WHAT IS BEING ASKED: For the listing below, return the line containing "## Documentação da API", the line containing "de usuário pelo e-mail.", and all lines in between, exactly as written and nothing else.

- Opening Delimiter -

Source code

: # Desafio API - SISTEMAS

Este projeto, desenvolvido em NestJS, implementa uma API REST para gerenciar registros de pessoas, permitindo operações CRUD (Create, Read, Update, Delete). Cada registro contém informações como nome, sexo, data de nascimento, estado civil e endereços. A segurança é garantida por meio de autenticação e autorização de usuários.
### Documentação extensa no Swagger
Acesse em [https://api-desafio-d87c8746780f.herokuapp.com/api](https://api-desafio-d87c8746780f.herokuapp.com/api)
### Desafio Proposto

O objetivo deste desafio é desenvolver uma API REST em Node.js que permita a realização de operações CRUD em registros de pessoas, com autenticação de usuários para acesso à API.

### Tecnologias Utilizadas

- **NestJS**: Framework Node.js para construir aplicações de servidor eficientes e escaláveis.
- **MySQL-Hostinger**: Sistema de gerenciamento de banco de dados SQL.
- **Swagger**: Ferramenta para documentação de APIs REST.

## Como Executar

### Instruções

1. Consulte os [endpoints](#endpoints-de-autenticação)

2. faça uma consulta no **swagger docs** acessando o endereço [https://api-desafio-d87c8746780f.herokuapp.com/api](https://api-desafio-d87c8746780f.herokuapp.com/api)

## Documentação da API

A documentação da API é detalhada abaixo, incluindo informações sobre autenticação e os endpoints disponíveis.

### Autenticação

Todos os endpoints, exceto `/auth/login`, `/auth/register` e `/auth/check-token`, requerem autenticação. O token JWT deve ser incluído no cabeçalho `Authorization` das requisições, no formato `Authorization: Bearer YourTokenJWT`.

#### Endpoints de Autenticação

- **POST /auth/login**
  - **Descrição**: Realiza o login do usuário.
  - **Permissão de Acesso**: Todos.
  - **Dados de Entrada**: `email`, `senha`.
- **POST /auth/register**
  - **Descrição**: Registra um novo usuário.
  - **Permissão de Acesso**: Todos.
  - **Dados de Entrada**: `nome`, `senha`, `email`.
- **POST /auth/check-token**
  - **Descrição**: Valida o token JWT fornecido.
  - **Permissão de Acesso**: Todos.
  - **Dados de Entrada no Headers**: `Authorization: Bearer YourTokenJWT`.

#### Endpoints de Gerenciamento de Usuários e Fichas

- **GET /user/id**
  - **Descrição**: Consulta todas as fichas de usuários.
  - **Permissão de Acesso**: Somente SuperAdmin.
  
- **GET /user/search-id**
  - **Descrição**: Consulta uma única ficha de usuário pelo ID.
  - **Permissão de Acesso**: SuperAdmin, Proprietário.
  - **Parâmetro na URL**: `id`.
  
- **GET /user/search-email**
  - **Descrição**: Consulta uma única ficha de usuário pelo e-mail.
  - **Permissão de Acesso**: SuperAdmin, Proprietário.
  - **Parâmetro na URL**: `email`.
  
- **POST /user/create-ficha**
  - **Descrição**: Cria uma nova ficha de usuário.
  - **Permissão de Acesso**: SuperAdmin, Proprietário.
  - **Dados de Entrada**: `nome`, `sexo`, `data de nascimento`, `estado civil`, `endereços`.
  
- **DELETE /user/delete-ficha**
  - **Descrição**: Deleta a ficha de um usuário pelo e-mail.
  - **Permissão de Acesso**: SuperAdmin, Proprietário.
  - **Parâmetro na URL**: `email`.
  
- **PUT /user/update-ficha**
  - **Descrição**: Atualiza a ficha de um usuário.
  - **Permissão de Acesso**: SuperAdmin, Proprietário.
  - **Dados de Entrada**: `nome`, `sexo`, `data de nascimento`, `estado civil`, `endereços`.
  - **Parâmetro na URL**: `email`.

- Closing Delimiter -

COMPLETED TASK:
## Documentação da API

A documentação da API é detalhada abaixo, incluindo informações sobre autenticação e os endpoints disponíveis.

### Autenticação

Todos os endpoints, exceto `/auth/login`, `/auth/register` e `/auth/check-token`, requerem autenticação. O token JWT deve ser incluído no cabeçalho `Authorization` das requisições, no formato `Authorization: Bearer YourTokenJWT`.

#### Endpoints de Autenticação

- **POST /auth/login**
  - **Descrição**: Realiza o login do usuário.
  - **Permissão de Acesso**: Todos.
  - **Dados de Entrada**: `email`, `senha`.
- **POST /auth/register**
  - **Descrição**: Registra um novo usuário.
  - **Permissão de Acesso**: Todos.
  - **Dados de Entrada**: `nome`, `senha`, `email`.
- **POST /auth/check-token**
  - **Descrição**: Valida o token JWT fornecido.
  - **Permissão de Acesso**: Todos.
  - **Dados de Entrada no Headers**: `Authorization: Bearer YourTokenJWT`.

#### Endpoints de Gerenciamento de Usuários e Fichas

- **GET /user/id**
  - **Descrição**: Consulta todas as fichas de usuários.
  - **Permissão de Acesso**: Somente SuperAdmin.
  
- **GET /user/search-id**
  - **Descrição**: Consulta uma única ficha de usuário pelo ID.
  - **Permissão de Acesso**: SuperAdmin, Proprietário.
  - **Parâmetro na URL**: `id`.
  
- **GET /user/search-email**
  - **Descrição**: Consulta uma única ficha de usuário pelo e-mail.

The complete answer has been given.